Your credit score is your financial identity. With your credit score you can get more credits or increase your credit card limits. In addition, you can benefit from low credit interest rates through credit points and qualify for a promotional credit card with an interest rate of 0. However, in order to take advantage of all these privileges, you must first make your credit score excellent. Credit score perfect level is the last level that can be reached to raise credit score. In general, having 750 credit score means achieving excellent a credit score.
The scoring system used by 3 main credit reference agencies known to everyone to create a credit score is different from each other and has different credit score ranges. Therefore, it will be useful to learn your credit score according to 3 credit reference agencies. There are also different types of credit score. Generally, the most preferred type of credit points by lenders is FICO. Although not as popular as FICO, VantageScore is the second type of credit score.
Many people want to have a good credit score to qualify for a mortgage. At this point, creditors do not want to give credit to people who have no credit score or have a bad credit score. Therefore, it is very important to create a good credit history. This is essential for a good your credit score.
Doesn’t have a credit score the same as having a bad credit score?
Not having your credit score and having a bad credit score are not the same thing. Not being preferred by the lenders in both cases does not indicate that these two situations are the same. A person who does not have a credit score is more likely to have a good credit score.
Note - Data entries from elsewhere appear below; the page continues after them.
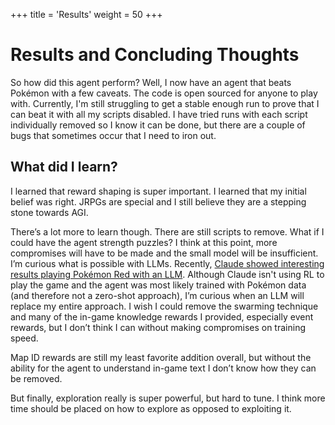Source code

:+++
title = 'Results'
weight = 50
+++

# Results and Concluding Thoughts

So how did this agent perform? Well, I now have an agent that beats Pokémon with a few caveats. The code is open sourced for anyone to play with. Currently, I'm still struggling to get a stable enough run to prove that I can beat it with all my scripts disabled. I have tried runs with each script individually removed so I know it can be done, but there are a couple of bugs that sometimes occur that I need to iron out.

## What did I learn?

I learned that reward shaping is super important. I learned that my initial belief was right. JRPGs are special and I still believe they are a stepping stone towards AGI. 

There’s a lot more to learn though. There are still scripts to remove. What if I could have the agent strength puzzles? I think at this point, more compromises will have to be made and the small model will be insufficient. I’m curious what is possible with LLMs. Recently, [Claude showed interesting results playing Pokémon Red with an LLM](https://www.anthropic.com/research/visible-extended-thinking). Although Claude isn't using RL to play the game and the agent was most likely trained with Pokémon data (and therefore not a zero-shot approach), I’m curious when an LLM will replace my entire approach. I wish I could remove the swarming technique and many of the in-game knowledge rewards I provided, especially event rewards, but I don’t think I can without making compromises on training speed.

Map ID rewards are still my least favorite addition overall, but without the ability for the agent to understand in-game text I don’t know how they can be removed.

But finally, exploration really is super powerful, but hard to tune. I think more time should be placed on how to explore as opposed to exploiting it.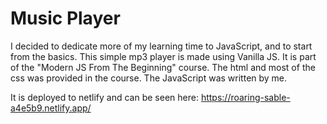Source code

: # Music Player

I decided to dedicate more of my learning time to JavaScript, and to start from the basics. This simple mp3 player is made using Vanilla JS. It is part of the "Modern JS From The Beginning" course. The html and most of the css was provided in the course. The JavaScript was written by me.

It is deployed to netlify and can be seen here: https://roaring-sable-a4e5b9.netlify.app/
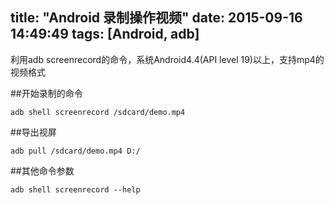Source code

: title: "Android 录制操作视频"
date: 2015-09-16 14:49:49
tags: [Android, adb]
---

利用adb screenrecord的命令，系统Android4.4(API level 19)以上，支持mp4的视频格式

##开始录制的命令

    adb shell screenrecord /sdcard/demo.mp4

##导出视屏

    adb pull /sdcard/demo.mp4 D:/
    
##其他命令参数
    
    adb shell screenrecord --help
    
    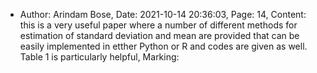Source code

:- Author: Arindam Bose,
  Date: 2021-10-14 20:36:03,
  Page: 14,
  Content: this is a very useful paper where a number of different methods for estimation of standard deviation and mean are provided that can be easily implemented in etther Python or R and codes are given as well. Table 1 is particularly helpful,
  Marking: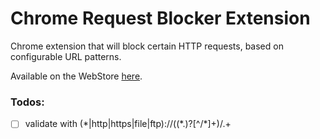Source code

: Chrome Request Blocker Extension
================================

Chrome extension that will block certain HTTP requests, based on configurable URL patterns.

Available on the WebStore [here](https://chrome.google.com/webstore/detail/http-request-blocker/eckpjmeijpoipmldfbckahppeonkoeko).

### Todos:
- [ ] validate with (\*|http|https|file|ftp):\/\/((\*\.)?[^\/*]+)\/.+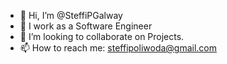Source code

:- 👋 Hi, I’m @SteffiPGalway
- 👀 I work as a Software Engineer
- 💞️ I’m looking to collaborate on Projects.
- 📫 How to reach me: steffipoliwoda@gmail.com

<!---
SteffiPGalway/SteffiPGalway is a ✨ special ✨ repository because its `README.md` (this file) appears on your GitHub profile.
You can click the Preview link to take a look at your changes.
--->
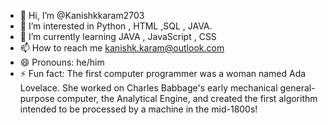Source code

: - 👋 Hi, I’m @Kanishkkaram2703
- 👀 I’m interested in Python , HTML ,SQL , JAVA.
- 🌱 I’m currently learning JAVA , JavaScript , CSS
- 📫 How to reach me kanishk.karam@outlook.com
- 😄 Pronouns: he/him
- ⚡ Fun fact: The first computer programmer was a woman named Ada Lovelace.
               She worked on Charles Babbage's early mechanical general-purpose computer, the Analytical Engine,
               and created the first algorithm intended to be processed by a machine in the mid-1800s!

<!---
Kanishkkaram2703/Kanishkkaram2703 is a ✨ special ✨ repository because its `README.md` (this file) appears on your GitHub profile.
You can click the Preview link to take a look at your changes.
--->
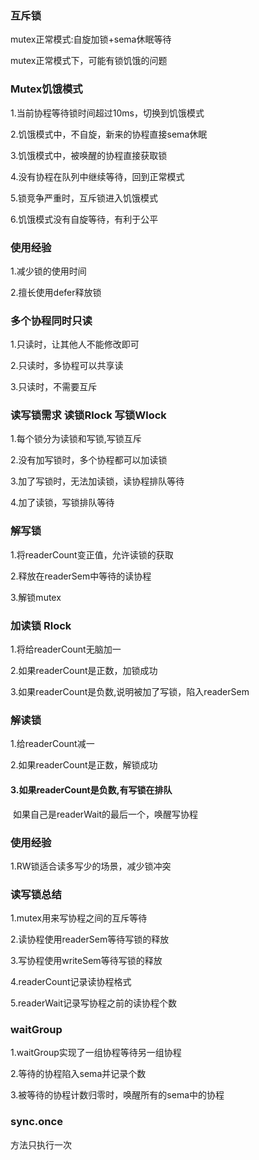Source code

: ### 互斥锁

mutex正常模式:自旋加锁+sema休眠等待

mutex正常模式下，可能有锁饥饿的问题

### Mutex饥饿模式

1.当前协程等待锁时间超过10ms，切换到饥饿模式

2.饥饿模式中，不自旋，新来的协程直接sema休眠

3.饥饿模式中，被唤醒的协程直接获取锁

4.没有协程在队列中继续等待，回到正常模式

5.锁竞争严重时，互斥锁进入饥饿模式

6.饥饿模式没有自旋等待，有利于公平

### 使用经验

1.减少锁的使用时间

2.擅长使用defer释放锁

### 多个协程同时只读

1.只读时，让其他人不能修改即可

2.只读时，多协程可以共享读

3.只读时，不需要互斥

### 读写锁需求 读锁Rlock 写锁Wlock

1.每个锁分为读锁和写锁,写锁互斥

2.没有加写锁时，多个协程都可以加读锁

3.加了写锁时，无法加读锁，读协程排队等待

4.加了读锁，写锁排队等待

### 解写锁 

1.将readerCount变正值，允许读锁的获取

2.释放在readerSem中等待的读协程

3.解锁mutex

### 加读锁 Rlock

1.将给readerCount无脑加一

2.如果readerCount是正数，加锁成功

3.如果readerCount是负数,说明被加了写锁，陷入readerSem

### 解读锁

1.给readerCount减一

2.如果readerCount是正数，解锁成功

#### 3.如果readerCount是负数,有写锁在排队

​	如果自己是readerWait的最后一个，唤醒写协程

### 使用经验

1.RW锁适合读多写少的场景，减少锁冲突

### 读写锁总结

1.mutex用来写协程之间的互斥等待

2.读协程使用readerSem等待写锁的释放

3.写协程使用writeSem等待写锁的释放

4.readerCount记录读协程格式

5.readerWait记录写协程之前的读协程个数

### waitGroup

1.waitGroup实现了一组协程等待另一组协程

2.等待的协程陷入sema并记录个数

3.被等待的协程计数归零时，唤醒所有的sema中的协程

### sync.once

方法只执行一次



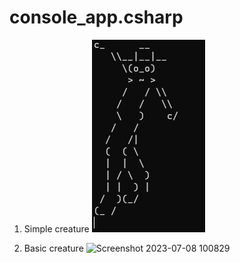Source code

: # console_app.csharp

1. Simple creature
![Simple Creature](simple_creature.png)

2. Basic creature
   ![Screenshot 2023-07-08 100829](https://github.com/baydamirov/console_app.csharp/assets/138532596/da6d7b22-82ae-491a-a8c9-b53c34e03adc)



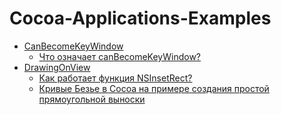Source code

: # Cocoa-Applications-Examples

  - [CanBecomeKeyWindow][cbkv-repo-url]
      - [Что означает canBecomeKeyWindow?][cbkv-post-url]
  - [DrawingOnView][dov-repo-url]
      - [Как работает функция NSInsetRect?][dov-inset-post-url]
      - [Кривые Безье в Cocoa на примере создания простой прямоугольной выноски][dov-bezier-post-url]

   [cbkv-repo-url]: <https://github.com/devtype-blogspot-com/Cocoa-Applications-Examples/tree/master/CanBecomeKeyWindow>
   [cbkv-post-url]: <http://devtype.blogspot.com/2016/01/Chto-oznachaet-canBecomeKeyWindow.html>
   [dov-repo-url]: <https://github.com/devtype-blogspot-com/Cocoa-Applications-Examples/tree/master/DrawingOnView>
   [dov-bezier-post-url]: <http://devtype.blogspot.com/2016/01/Krivye-Beze-v-Cocoa.html>
   [dov-inset-post-url]: <http://devtype.blogspot.com/2016/01/Kak-rabotaet-funktsiya-NSInsetRect.html>
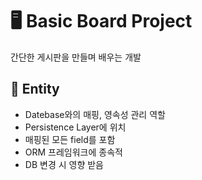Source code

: # 🖥️ Basic Board Project

간단한 게시판을 만들며 배우는 개발

## 👤 Entity

- Datebase와의 매핑, 영속성 관리 역할
- Persistence Layer에 위치
- 매핑된 모든 field를 포함
- ORM 프레임워크에 종속적
- DB 변경 시 영향 받음

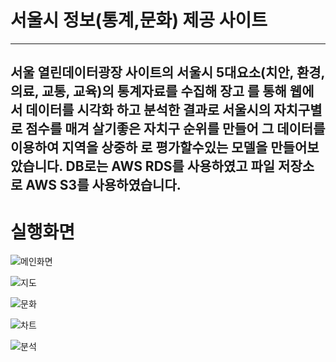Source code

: # 서울시 정보(통계,문화) 제공 사이트 
--- 
서울 열린데이터광장 사이트의 서울시 5대요소(치안, 환경, 의료, 교통, 교육)의
통계자료를 수집해 **장고** 를 통해 웹에서 데이터를 시각화 하고 
분석한 결과로 서울시의 자치구별로 점수를 매겨 살기좋은 자치구 순위를 만들어
그 데이터를 이용하여 지역을 상중하 로 평가할수있는 모델을 만들어보았습니다.
DB로는 **AWS RDS**를 사용하였고 파일 저장소로 **AWS S3**를 사용하였습니다.   
---
# 실행화면
![메인화면](https://user-images.githubusercontent.com/50395078/85916554-dcf1fc80-b88c-11ea-91c5-46a305d1569f.PNG)

![지도](https://user-images.githubusercontent.com/50395078/85916558-debbc000-b88c-11ea-91fa-12d68c854238.PNG)

![문화](https://user-images.githubusercontent.com/50395078/85916555-dd8a9300-b88c-11ea-8693-35ec4a0afc6b.PNG)

![차트](https://user-images.githubusercontent.com/50395078/85916552-dbc0cf80-b88c-11ea-8269-7ca26d8b81c7.PNG)

![분석](https://user-images.githubusercontent.com/50395078/85916557-de232980-b88c-11ea-8152-2d5511af3ac7.PNG)



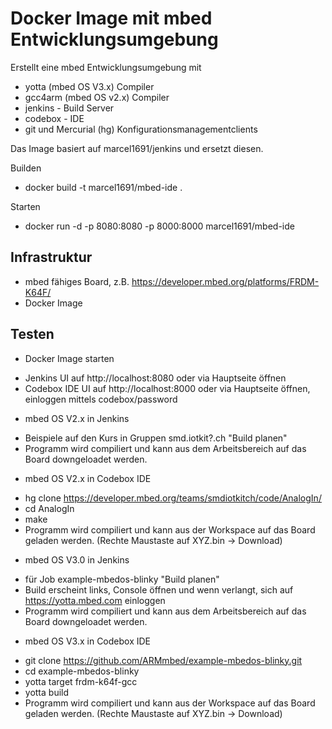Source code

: Docker Image mit mbed Entwicklungsumgebung
==========================================

Erstellt eine mbed Entwicklungsumgebung mit
* yotta (mbed OS V3.x) Compiler 
* gcc4arm (mbed OS v2.x) Compiler
* jenkins - Build Server
* codebox - IDE 
* git und Mercurial (hg) Konfigurationsmanagementclients

Das Image basiert auf marcel1691/jenkins und ersetzt diesen.

Builden
* docker build -t marcel1691/mbed-ide .

Starten
* docker run -d -p 8080:8080 -p 8000:8000 marcel1691/mbed-ide

Infrastruktur
-------------
* mbed fähiges Board, z.B. https://developer.mbed.org/platforms/FRDM-K64F/
* Docker Image

Testen
------
- Docker Image starten 
 * Jenkins UI auf http://localhost:8080 oder via Hauptseite öffnen
 * Codebox IDE UI auf http://localhost:8000 oder via Hauptseite öffnen, einloggen mittels codebox/password
- mbed OS V2.x in Jenkins
 * Beispiele auf den Kurs in Gruppen smd.iotkit?.ch "Build planen"
 * Programm wird compiliert und kann aus dem Arbeitsbereich auf das Board downgeloadet werden. 
- mbed OS V2.x in Codebox IDE
 * hg clone https://developer.mbed.org/teams/smdiotkitch/code/AnalogIn/			
 * cd AnalogIn
 * make
 * Programm wird compiliert und kann aus der Workspace auf das Board geladen werden. (Rechte Maustaste auf XYZ.bin -> Download) 
- mbed OS V3.0 in Jenkins
 * für Job example-mbedos-blinky "Build planen"
 * Build erscheint links, Console öffnen und wenn verlangt, sich auf https://yotta.mbed.com einloggen
 * Programm wird compiliert und kann aus dem Arbeitsbereich auf das Board downgeloadet werden. 
- mbed OS V3.x in Codebox IDE
 * git clone https://github.com/ARMmbed/example-mbedos-blinky.git
 * cd example-mbedos-blinky 
 * yotta target frdm-k64f-gcc
 * yotta build 
 * Programm wird compiliert und kann aus der Workspace auf das Board geladen werden. (Rechte Maustaste auf XYZ.bin -> Download) 


 
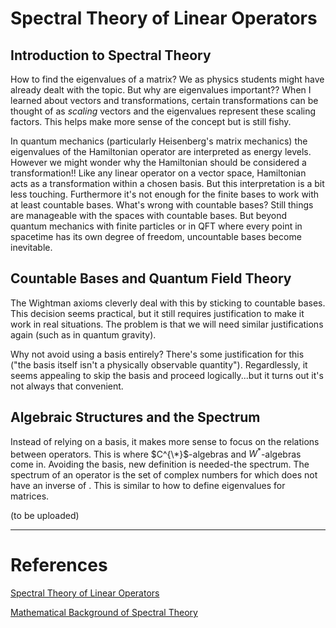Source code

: # Spectral Theory of Linear Operators

## Introduction to Spectral Theory

How to find the eigenvalues of a matrix? We as physics students might have already dealt with the topic. But why are eigenvalues important?? When I learned about vectors and transformations, certain transformations can be thought of as *scaling* vectors and the eigenvalues represent these scaling factors. This helps make more sense of the concept but is still fishy.

In quantum mechanics (particularly Heisenberg's matrix mechanics) the eigenvalues of the Hamiltonian operator are interpreted as energy levels. However we might wonder why the Hamiltonian should be considered a transformation!! Like any linear operator on a vector space, Hamiltonian acts as a transformation within a chosen basis. But this interpretation is a bit less touching. Furthermore it's not enough for the finite bases to work with at least countable bases. What's wrong with countable bases? Still things are manageable with the spaces with countable bases. But beyond quantum mechanics with finite particles or in QFT where every point in spacetime has its own degree of freedom, uncountable bases become inevitable.

## Countable Bases and Quantum Field Theory

The Wightman axioms cleverly deal with this by sticking to countable bases. This decision seems practical, but it still requires justification to make it work in real situations. The problem is that we will need similar justifications again (such as in quantum gravity).

Why not avoid using a basis entirely? There's some justification for this ("the basis itself isn't a physically observable quantity"). Regardlessly, it seems appealing to skip the basis and proceed logically...but it turns out it's not always that convenient.

## Algebraic Structures and the Spectrum

Instead of relying on a basis, it makes more sense to focus on the relations between operators. This is where $C^{\*}$-algebras and $W^{*}$-algebras come in. Avoiding the basis, new definition is needed-the spectrum. The spectrum of an operator is the set of complex numbers for which does not have an inverse of . This is similar to how to define eigenvalues for matrices.

(to be uploaded)


---
# References
[Spectral Theory of Linear Operators](./Spectral_Theory.pdf)

[Mathematical Background of Spectral Theory](https://en.wikipedia.org/wiki/Spectral_theory)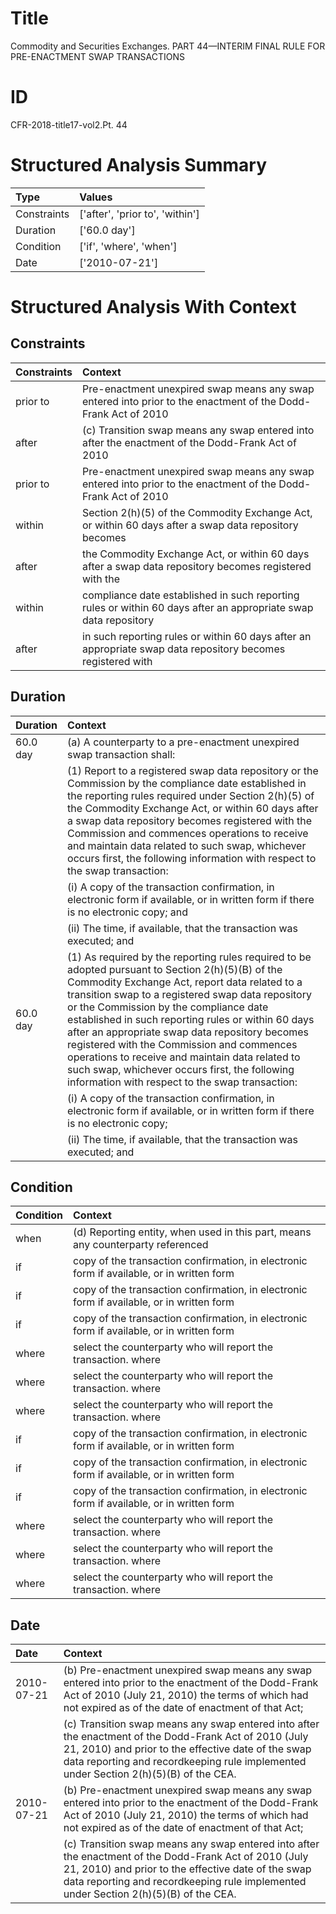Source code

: # Title

 Commodity and Securities Exchanges. PART 44—INTERIM FINAL RULE FOR PRE-ENACTMENT SWAP TRANSACTIONS


# ID

 CFR-2018-title17-vol2.Pt. 44


# Structured Analysis Summary

| Type        | Values                          |
|:------------|:--------------------------------|
| Constraints | ['after', 'prior to', 'within'] |
| Duration    | ['60.0 day']                    |
| Condition   | ['if', 'where', 'when']         |
| Date        | ['2010-07-21']                  |


# Structured Analysis With Context

 


## Constraints

| Constraints   | Context                                                                                                         |
|:--------------|:----------------------------------------------------------------------------------------------------------------|
| prior to      | Pre-enactment unexpired swap means any swap entered into prior to the enactment of the Dodd-Frank Act of 2010   |
| after         | (c) Transition swap means any swap entered into after the enactment of the Dodd-Frank Act of 2010               |
| prior to      | Pre-enactment unexpired swap means any swap entered into prior to the enactment of the Dodd-Frank Act of 2010   |
| within        | Section 2(h)(5) of the Commodity Exchange Act, or within 60 days after a swap data repository becomes           |
| after         | the Commodity Exchange Act, or within 60 days after a swap data repository becomes registered with the          |
| within        | compliance date established in such reporting rules or within 60 days after an appropriate swap data repository |
| after         | in such reporting rules or within 60 days after an appropriate swap data repository becomes registered with     |


## Duration

| Duration   | Context                                                                                                                                                                                                                                                                                                                                                                                                                                                                                                                                                       |
|:-----------|:--------------------------------------------------------------------------------------------------------------------------------------------------------------------------------------------------------------------------------------------------------------------------------------------------------------------------------------------------------------------------------------------------------------------------------------------------------------------------------------------------------------------------------------------------------------|
| 60.0 day   | (a) A counterparty to a pre-enactment unexpired swap transaction shall:                                                                                                                                                                                                                                                                                                                                                                                                                                                                                       |
|            |           (1) Report to a registered swap data repository or the Commission by the compliance date established in the reporting rules required under Section 2(h)(5) of the Commodity Exchange Act, or within 60 days after a swap data repository becomes registered with the Commission and commences operations to receive and maintain data related to such swap, whichever occurs first, the following information with respect to the swap transaction:                                                                                                 |
|            |           (i) A copy of the transaction confirmation, in electronic form if available, or in written form if there is no electronic copy; and                                                                                                                                                                                                                                                                                                                                                                                                                 |
|            |           (ii) The time, if available, that the transaction was executed; and                                                                                                                                                                                                                                                                                                                                                                                                                                                                                 |
| 60.0 day   | (1) As required by the reporting rules required to be adopted pursuant to Section 2(h)(5)(B) of the Commodity Exchange Act, report data related to a transition swap to a registered swap data repository or the Commission by the compliance date established in such reporting rules or within 60 days after an appropriate swap data repository becomes registered with the Commission and commences operations to receive and maintain data related to such swap, whichever occurs first, the following information with respect to the swap transaction: |
|            |           (i) A copy of the transaction confirmation, in electronic form if available, or in written form if there is no electronic copy;                                                                                                                                                                                                                                                                                                                                                                                                                     |
|            |           (ii) The time, if available, that the transaction was executed; and                                                                                                                                                                                                                                                                                                                                                                                                                                                                                 |


## Condition

| Condition   | Context                                                                                    |
|:------------|:-------------------------------------------------------------------------------------------|
| when        | (d) Reporting entity,  when used in this part, means any counterparty referenced           |
| if          | copy of the transaction confirmation, in electronic form if  available, or in written form |
| if          | copy of the transaction confirmation, in electronic form if  available, or in written form |
| if          | copy of the transaction confirmation, in electronic form if  available, or in written form |
| where       | select the counterparty who will report the transaction. where                             |
| where       | select the counterparty who will report the transaction. where                             |
| where       | select the counterparty who will report the transaction. where                             |
| if          | copy of the transaction confirmation, in electronic form if  available, or in written form |
| if          | copy of the transaction confirmation, in electronic form if  available, or in written form |
| if          | copy of the transaction confirmation, in electronic form if  available, or in written form |
| where       | select the counterparty who will report the transaction. where                             |
| where       | select the counterparty who will report the transaction. where                             |
| where       | select the counterparty who will report the transaction. where                             |


## Date

| Date       | Context                                                                                                                                                                                                                                                        |
|:-----------|:---------------------------------------------------------------------------------------------------------------------------------------------------------------------------------------------------------------------------------------------------------------|
| 2010-07-21 | (b) Pre-enactment unexpired swap means any swap entered into prior to the enactment of the Dodd-Frank Act of 2010 (July 21, 2010) the terms of which had not expired as of the date of enactment of that Act;                                                  |
|            |           (c) Transition swap means any swap entered into after the enactment of the Dodd-Frank Act of 2010 (July 21, 2010) and prior to the effective date of the swap data reporting and recordkeeping rule implemented under Section 2(h)(5)(B) of the CEA. |
| 2010-07-21 | (b) Pre-enactment unexpired swap means any swap entered into prior to the enactment of the Dodd-Frank Act of 2010 (July 21, 2010) the terms of which had not expired as of the date of enactment of that Act;                                                  |
|            |           (c) Transition swap means any swap entered into after the enactment of the Dodd-Frank Act of 2010 (July 21, 2010) and prior to the effective date of the swap data reporting and recordkeeping rule implemented under Section 2(h)(5)(B) of the CEA. |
Lack of your credit score means that you do not have a credit report. Because the credit score is calculated based on the credit report. The absence of anything in your credit report means that you have not borrowed anything in the last 7 years. Because the negative elements in the credit reports are usually removed by itself within 7 years. Therefore, your credit score is not calculated. This situation is not permanent. Many people who do not consider borrowing and live without borrowing do not have credit score.
If you are a university student, your credit score will not be collected unless you receive student credit and use a credit card. Some companies are reluctant to give credit if you don’t have credit points. Because they don’t know if you’re going to repay their loans. Therefore, you are among people with high credit risk. However, if you have utilities registered in your name, or if you’re paying home rent, and your landlord reports it to one of the 3 credit reference agencies (Experian, Equifax and TransUnion), you can show them to show lenders that you’re reliable and that you’re making your payments on time.
If you have bad your credit score, there are situations in your credit report that adversely affect your credit score. The first of these is a delayed payment or a payment that has never been made. If you have debts transferred to debt collections and missed public service payments, or if you have turned off your power due to insufficient solvency, these will be included in the credit reports.
Negative activities may slightly reduce your credit score. However, if you are foreclosed or bankrupt, your credit score will be very low. These situations remain in the credit report for 7 years and lenders do not want to give you credit.
What is your credit score if you have not used a credit?
If you have not used any credits, your credit score is not 0. According to the credit points created by the 3 main credit references according to their own systems, your credit score will be around 300 on average.
Your credit report will be generated 6 months after your first credit activity. Having a credit report also means that you have a credit score. Since you do not have a credit report during this period, you will see its reflection only after 6 months. There are some factors that affect and make up your credit score. Knowing these elements well allows you to manage your credit score well and you can have a higher credit score. The factors that make up and influence your credit score are as follows;
- Payment history;
The most important factor that affects and constitutes the credit score is the payment history. Credit score is a note that indicates whether you have made your payments by definition. It affects your credit score by 35%. Therefore, delaying a payment, partial payment or not paying at all are actions that will lower your credit score the most. Every day you don’t make a credit payment, your credit score decreases.
- Loan utilization rate;
The loan utilization rate is used to indicate what percentage of your total credit balance you are using as a loan. You should first set this rate to 30% or less. If you want to increase your credit score and achieve the excellent credit score, you should set this rate below 10%.
- Length of credit history, New accounts and Hard credit inquiries;
These 3 factors affect your credit score by 10%. When your credit score is generated in the first place, your credit score will be low due to these 3 elements. However, if you make your payments on time and in full, you can eliminate this negative effect over time. Already hard credit inquiries are deleted from your credit reports after 2 years.
- Credit Mix;
Lenders think that individuals with a uniform account have little financial function. Therefore, once your credit score has been established and you’ve set a course for yourself, you can start making a credit mix. This will increase your credit score more.
There are other factors that affect your credit score, but these are the factors that affect your credit score the most and you need to know as a start. When managing your credit score, you should remember to look at your credit reports.